(Stored entries)
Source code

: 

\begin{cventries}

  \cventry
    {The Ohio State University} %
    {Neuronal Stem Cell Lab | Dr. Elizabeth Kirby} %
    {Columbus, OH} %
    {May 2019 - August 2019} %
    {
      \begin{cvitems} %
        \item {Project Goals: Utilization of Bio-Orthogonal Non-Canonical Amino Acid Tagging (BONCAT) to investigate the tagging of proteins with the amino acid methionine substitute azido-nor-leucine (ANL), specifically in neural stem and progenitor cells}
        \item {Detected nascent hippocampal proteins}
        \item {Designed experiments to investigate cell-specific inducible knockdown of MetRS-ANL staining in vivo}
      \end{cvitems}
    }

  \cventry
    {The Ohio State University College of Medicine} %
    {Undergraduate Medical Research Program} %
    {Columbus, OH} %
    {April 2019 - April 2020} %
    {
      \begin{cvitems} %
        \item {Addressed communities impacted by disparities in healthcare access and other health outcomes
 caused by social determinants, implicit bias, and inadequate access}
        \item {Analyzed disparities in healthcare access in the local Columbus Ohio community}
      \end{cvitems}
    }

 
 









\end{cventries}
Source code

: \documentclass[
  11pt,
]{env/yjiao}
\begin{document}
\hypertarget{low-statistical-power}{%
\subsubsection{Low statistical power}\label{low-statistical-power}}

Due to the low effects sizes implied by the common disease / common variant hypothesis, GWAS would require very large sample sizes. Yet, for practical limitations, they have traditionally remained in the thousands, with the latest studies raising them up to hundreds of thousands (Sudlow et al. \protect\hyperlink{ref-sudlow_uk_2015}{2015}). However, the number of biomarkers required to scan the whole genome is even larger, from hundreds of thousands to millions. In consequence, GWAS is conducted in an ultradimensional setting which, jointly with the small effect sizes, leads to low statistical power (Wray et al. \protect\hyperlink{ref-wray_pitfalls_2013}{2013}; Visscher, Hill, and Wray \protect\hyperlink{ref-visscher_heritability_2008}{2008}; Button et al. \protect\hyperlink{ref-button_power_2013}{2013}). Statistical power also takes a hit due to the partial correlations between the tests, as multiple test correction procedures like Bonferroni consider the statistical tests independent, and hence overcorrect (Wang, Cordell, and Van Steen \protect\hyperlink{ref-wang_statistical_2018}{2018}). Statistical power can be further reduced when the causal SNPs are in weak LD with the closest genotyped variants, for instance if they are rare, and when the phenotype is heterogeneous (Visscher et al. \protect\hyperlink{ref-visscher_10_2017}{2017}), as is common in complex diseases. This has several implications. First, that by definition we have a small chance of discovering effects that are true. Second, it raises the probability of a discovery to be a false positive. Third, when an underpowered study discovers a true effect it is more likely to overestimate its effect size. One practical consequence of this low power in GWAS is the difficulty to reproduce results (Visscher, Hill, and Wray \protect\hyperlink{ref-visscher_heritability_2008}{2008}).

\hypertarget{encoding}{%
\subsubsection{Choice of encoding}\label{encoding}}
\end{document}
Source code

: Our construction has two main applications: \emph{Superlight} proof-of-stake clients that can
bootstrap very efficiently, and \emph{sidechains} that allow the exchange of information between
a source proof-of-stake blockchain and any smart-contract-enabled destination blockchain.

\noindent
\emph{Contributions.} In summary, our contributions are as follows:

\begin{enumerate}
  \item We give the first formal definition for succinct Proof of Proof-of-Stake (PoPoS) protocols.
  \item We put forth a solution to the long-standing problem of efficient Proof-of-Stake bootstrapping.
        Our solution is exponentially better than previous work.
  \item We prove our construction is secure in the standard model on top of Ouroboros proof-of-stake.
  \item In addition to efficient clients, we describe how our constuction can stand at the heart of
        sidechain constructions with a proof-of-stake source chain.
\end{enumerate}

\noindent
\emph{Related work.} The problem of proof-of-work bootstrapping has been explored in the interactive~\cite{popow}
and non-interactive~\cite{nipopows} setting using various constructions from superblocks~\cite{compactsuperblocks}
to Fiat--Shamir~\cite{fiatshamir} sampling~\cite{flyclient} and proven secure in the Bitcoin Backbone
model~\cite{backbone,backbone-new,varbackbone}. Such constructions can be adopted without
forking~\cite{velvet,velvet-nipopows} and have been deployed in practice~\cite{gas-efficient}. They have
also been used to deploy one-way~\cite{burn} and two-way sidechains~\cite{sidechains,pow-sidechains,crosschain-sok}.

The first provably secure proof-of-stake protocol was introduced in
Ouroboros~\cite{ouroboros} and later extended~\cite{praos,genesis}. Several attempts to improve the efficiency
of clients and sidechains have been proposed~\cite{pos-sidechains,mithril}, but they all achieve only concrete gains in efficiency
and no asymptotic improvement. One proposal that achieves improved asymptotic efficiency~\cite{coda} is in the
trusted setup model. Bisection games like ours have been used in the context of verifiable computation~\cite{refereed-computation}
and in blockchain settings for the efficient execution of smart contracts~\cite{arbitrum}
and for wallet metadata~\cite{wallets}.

→ **Aim of the task**
Would you repeat each line above exactly as it stands?

→ **Completed task**
Source code

: 

\begin{cventries}

  \cventry
    {The Ohio State University} %
    {Neuronal Stem Cell Lab | Dr. Elizabeth Kirby} %
    {Columbus, OH} %
    {May 2019 - August 2019} %
    {
      \begin{cvitems} %
        \item {Project Goals: Utilization of Bio-Orthogonal Non-Canonical Amino Acid Tagging (BONCAT) to investigate the tagging of proteins with the amino acid methionine substitute azido-nor-leucine (ANL), specifically in neural stem and progenitor cells}
        \item {Detected nascent hippocampal proteins}
        \item {Designed experiments to investigate cell-specific inducible knockdown of MetRS-ANL staining in vivo}
      \end{cvitems}
    }

  \cventry
    {The Ohio State University College of Medicine} %
    {Undergraduate Medical Research Program} %
    {Columbus, OH} %
    {April 2019 - April 2020} %
    {
      \begin{cvitems} %
        \item {Addressed communities impacted by disparities in healthcare access and other health outcomes
 caused by social determinants, implicit bias, and inadequate access}
        \item {Analyzed disparities in healthcare access in the local Columbus Ohio community}
      \end{cvitems}
    }

 
 









\end{cventries}
Source code

: \documentclass[
  11pt,
]{env/yjiao}
\begin{document}
\hypertarget{low-statistical-power}{%
\subsubsection{Low statistical power}\label{low-statistical-power}}

Due to the low effects sizes implied by the common disease / common variant hypothesis, GWAS would require very large sample sizes. Yet, for practical limitations, they have traditionally remained in the thousands, with the latest studies raising them up to hundreds of thousands (Sudlow et al. \protect\hyperlink{ref-sudlow_uk_2015}{2015}). However, the number of biomarkers required to scan the whole genome is even larger, from hundreds of thousands to millions. In consequence, GWAS is conducted in an ultradimensional setting which, jointly with the small effect sizes, leads to low statistical power (Wray et al. \protect\hyperlink{ref-wray_pitfalls_2013}{2013}; Visscher, Hill, and Wray \protect\hyperlink{ref-visscher_heritability_2008}{2008}; Button et al. \protect\hyperlink{ref-button_power_2013}{2013}). Statistical power also takes a hit due to the partial correlations between the tests, as multiple test correction procedures like Bonferroni consider the statistical tests independent, and hence overcorrect (Wang, Cordell, and Van Steen \protect\hyperlink{ref-wang_statistical_2018}{2018}). Statistical power can be further reduced when the causal SNPs are in weak LD with the closest genotyped variants, for instance if they are rare, and when the phenotype is heterogeneous (Visscher et al. \protect\hyperlink{ref-visscher_10_2017}{2017}), as is common in complex diseases. This has several implications. First, that by definition we have a small chance of discovering effects that are true. Second, it raises the probability of a discovery to be a false positive. Third, when an underpowered study discovers a true effect it is more likely to overestimate its effect size. One practical consequence of this low power in GWAS is the difficulty to reproduce results (Visscher, Hill, and Wray \protect\hyperlink{ref-visscher_heritability_2008}{2008}).

\hypertarget{encoding}{%
\subsubsection{Choice of encoding}\label{encoding}}
\end{document}
Source code

: Our construction has two main applications: \emph{Superlight} proof-of-stake clients that can
bootstrap very efficiently, and \emph{sidechains} that allow the exchange of information between
a source proof-of-stake blockchain and any smart-contract-enabled destination blockchain.

\noindent
\emph{Contributions.} In summary, our contributions are as follows:

\begin{enumerate}
  \item We give the first formal definition for succinct Proof of Proof-of-Stake (PoPoS) protocols.
  \item We put forth a solution to the long-standing problem of efficient Proof-of-Stake bootstrapping.
        Our solution is exponentially better than previous work.
  \item We prove our construction is secure in the standard model on top of Ouroboros proof-of-stake.
  \item In addition to efficient clients, we describe how our constuction can stand at the heart of
        sidechain constructions with a proof-of-stake source chain.
\end{enumerate}

\noindent
\emph{Related work.} The problem of proof-of-work bootstrapping has been explored in the interactive~\cite{popow}
and non-interactive~\cite{nipopows} setting using various constructions from superblocks~\cite{compactsuperblocks}
to Fiat--Shamir~\cite{fiatshamir} sampling~\cite{flyclient} and proven secure in the Bitcoin Backbone
model~\cite{backbone,backbone-new,varbackbone}. Such constructions can be adopted without
forking~\cite{velvet,velvet-nipopows} and have been deployed in practice~\cite{gas-efficient}. They have
also been used to deploy one-way~\cite{burn} and two-way sidechains~\cite{sidechains,pow-sidechains,crosschain-sok}.

The first provably secure proof-of-stake protocol was introduced in
Ouroboros~\cite{ouroboros} and later extended~\cite{praos,genesis}. Several attempts to improve the efficiency
of clients and sidechains have been proposed~\cite{pos-sidechains,mithril}, but they all achieve only concrete gains in efficiency
and no asymptotic improvement. One proposal that achieves improved asymptotic efficiency~\cite{coda} is in the
trusted setup model. Bisection games like ours have been used in the context of verifiable computation~\cite{refereed-computation}
and in blockchain settings for the efficient execution of smart contracts~\cite{arbitrum}
and for wallet metadata~\cite{wallets}.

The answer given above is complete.